### Aim of the task
Report, as a single number, how many lines of the records contain the word "bundler".
Source material Start Marker
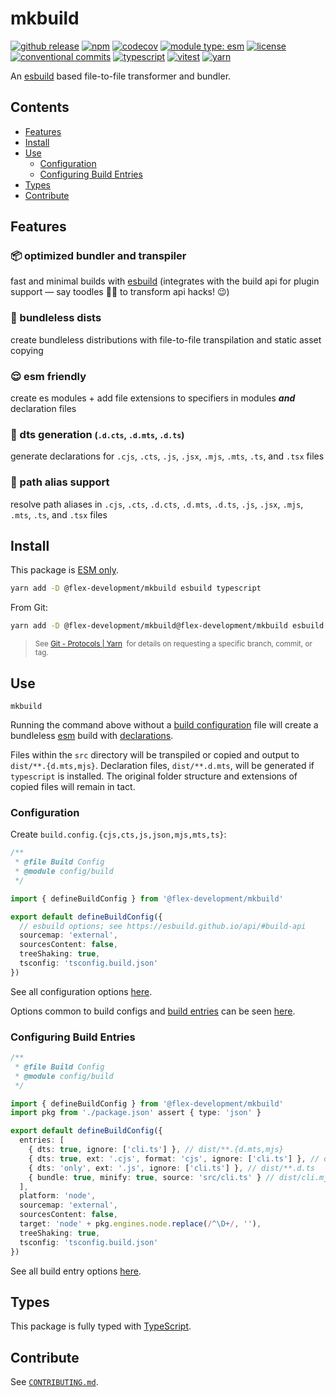 # mkbuild

[![github release](https://img.shields.io/github/v/release/flex-development/mkbuild.svg?include_prereleases&sort=semver)](https://github.com/flex-development/mkbuild/releases/latest)
[![npm](https://img.shields.io/npm/v/@flex-development/mkbuild.svg)](https://npmjs.com/package/@flex-development/mkbuild)
[![codecov](https://codecov.io/gh/flex-development/mkbuild/branch/main/graph/badge.svg?token=TDSHFXPP4Z)](https://codecov.io/gh/flex-development/mkbuild)
[![module type: esm](https://img.shields.io/badge/module%20type-esm-brightgreen)](https://github.com/voxpelli/badges-cjs-esm)
[![license](https://img.shields.io/github/license/flex-development/mkbuild.svg)](LICENSE.md)
[![conventional commits](https://img.shields.io/badge/-conventional%20commits-fe5196?logo=conventional-commits&logoColor=ffffff)](https://conventionalcommits.org/)
[![typescript](https://img.shields.io/badge/-typescript-3178c6?logo=typescript&logoColor=ffffff)](https://typescriptlang.org/)
[![vitest](https://img.shields.io/badge/-vitest-6e9f18?style=flat&logo=vitest&logoColor=ffffff)](https://vitest.dev/)
[![yarn](https://img.shields.io/badge/-yarn-2c8ebb?style=flat&logo=yarn&logoColor=ffffff)](https://yarnpkg.com/)

An [esbuild][1] based file-to-file transformer and bundler.

## Contents

- [Features](#features)
- [Install](#install)
- [Use](#use)
  - [Configuration](#configuration)
  - [Configuring Build Entries](#configuring-build-entries)
- [Types](#types)
- [Contribute](#contribute)

## Features

### :package: optimized bundler and transpiler

fast and minimal builds with [esbuild][1] (integrates with the build api for plugin support &mdash; say toodles 👋🏾 to
transform api hacks! :wink:)

### :file_folder: bundleless dists

create bundleless distributions with file-to-file transpilation and static asset copying

### :relieved: esm friendly

create es modules + add file extensions to specifiers in modules ***and*** declaration files

### :bookmark_tabs: dts generation <small>(`.d.cts`, `.d.mts`, `.d.ts`)</small>

generate declarations for `.cjs`, `.cts`, `.js`, `.jsx`, `.mjs`, `.mts`, `.ts`, and `.tsx` files

### :dna: path alias support

resolve path aliases in `.cjs`, `.cts`, `.d.cts`, `.d.mts`, `.d.ts`, `.js`, `.jsx`, `.mjs`, `.mts`, `.ts`, and `.tsx`
files

## Install

This package is [ESM only][2].

```sh
yarn add -D @flex-development/mkbuild esbuild typescript
```

From Git:

```sh
yarn add -D @flex-development/mkbuild@flex-development/mkbuild esbuild typescript
```

<blockquote>
  <small>
    See <a href='https://yarnpkg.com/features/protocols#git'>Git - Protocols | Yarn</a>
    &nbsp;for details on requesting a specific branch, commit, or tag.
  </small>
</blockquote>

## Use

```shell
mkbuild
```

Running the command above without a [build configuration](#configuration) file will create a bundleless [esm][3] build
with [declarations][4].

Files within the `src` directory will be transpiled or copied and output to `dist/**.{d.mts,mjs}`. Declaration files,
`dist/**.d.mts`, will be generated if `typescript` is installed. The original folder structure and extensions of copied
files will remain in tact.

### Configuration

Create `build.config.{cjs,cts,js,json,mjs,mts,ts}`:

```typescript
/**
 * @file Build Config
 * @module config/build
 */

import { defineBuildConfig } from '@flex-development/mkbuild'

export default defineBuildConfig({
  // esbuild options; see https://esbuild.github.io/api/#build-api
  sourcemap: 'external',
  sourcesContent: false,
  treeShaking: true,
  tsconfig: 'tsconfig.build.json'
})
```

See all configuration options [here](src/interfaces/config).

Options common to build configs and [build entries](#configuring-build-entries) can be seen
[here](src/interfaces/options).

### Configuring Build Entries

```typescript
/**
 * @file Build Config
 * @module config/build
 */

import { defineBuildConfig } from '@flex-development/mkbuild'
import pkg from './package.json' assert { type: 'json' }

export default defineBuildConfig({
  entries: [
    { dts: true, ignore: ['cli.ts'] }, // dist/**.{d.mts,mjs}
    { dts: true, ext: '.cjs', format: 'cjs', ignore: ['cli.ts'] }, // dist/**.{cjs,d.cts}
    { dts: 'only', ext: '.js', ignore: ['cli.ts'] }, // dist/**.d.ts
    { bundle: true, minify: true, source: 'src/cli.ts' } // dist/cli.mjs
  ],
  platform: 'node',
  sourcemap: 'external',
  sourcesContent: false,
  target: 'node' + pkg.engines.node.replace(/^\D+/, ''),
  treeShaking: true,
  tsconfig: 'tsconfig.build.json'
})
```

See all build entry options [here](src/interfaces/entry).

## Types

This package is fully typed with [TypeScript][5].

## Contribute

See [`CONTRIBUTING.md`](CONTRIBUTING.md).

[1]: https://esbuild.github.io
[2]: https://gist.github.com/sindresorhus/a39789f98801d908bbc7ff3ecc99d99c
[3]: https://nodejs.org/api/esm.html
[4]: https://www.typescriptlang.org/docs/handbook/2/type-declarations.html
[5]: https://typescriptlang.org/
Source material End Marker
### Result of this exercise
2